**Exercise prompt**
Starting at the first line of the records and stopping at the line that contains "investigation plus approfondie.", transcribe every line exactly and leave out the pictures.

**Excerpted data**
>>>
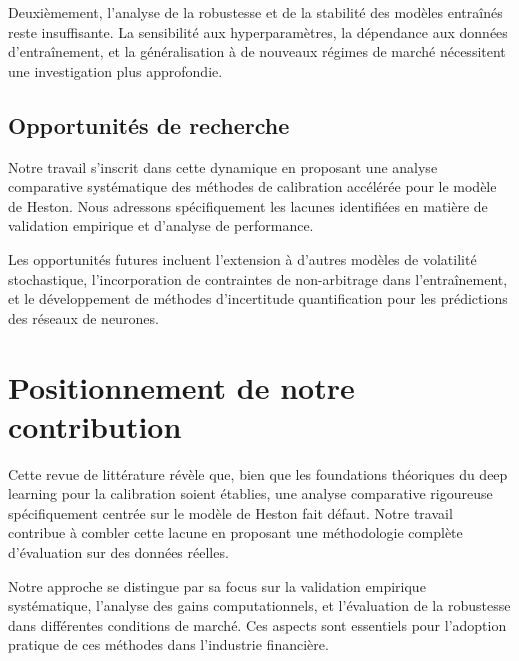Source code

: Deuxièmement, l'analyse de la robustesse et de la stabilité des modèles entraînés reste insuffisante. La sensibilité aux hyperparamètres, la dépendance aux données d'entraînement, et la généralisation à de nouveaux régimes de marché nécessitent une investigation plus approfondie.

\subsection{Opportunités de recherche}

Notre travail s'inscrit dans cette dynamique en proposant une analyse comparative systématique des méthodes de calibration accélérée pour le modèle de Heston. Nous adressons spécifiquement les lacunes identifiées en matière de validation empirique et d'analyse de performance.

Les opportunités futures incluent l'extension à d'autres modèles de volatilité stochastique, l'incorporation de contraintes de non-arbitrage dans l'entraînement, et le développement de méthodes d'incertitude quantification pour les prédictions des réseaux de neurones.

\section{Positionnement de notre contribution}

Cette revue de littérature révèle que, bien que les foundations théoriques du deep learning pour la calibration soient établies, une analyse comparative rigoureuse spécifiquement centrée sur le modèle de Heston fait défaut. Notre travail contribue à combler cette lacune en proposant une méthodologie complète d'évaluation sur des données réelles.

Notre approche se distingue par sa focus sur la validation empirique systématique, l'analyse des gains computationnels, et l'évaluation de la robustesse dans différentes conditions de marché. Ces aspects sont essentiels pour l'adoption pratique de ces méthodes dans l'industrie financière.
<<<
**Expected answer**
Source code

: Deuxièmement, l'analyse de la robustesse et de la stabilité des modèles entraînés reste insuffisante. La sensibilité aux hyperparamètres, la dépendance aux données d'entraînement, et la généralisation à de nouveaux régimes de marché nécessitent une investigation plus approfondie.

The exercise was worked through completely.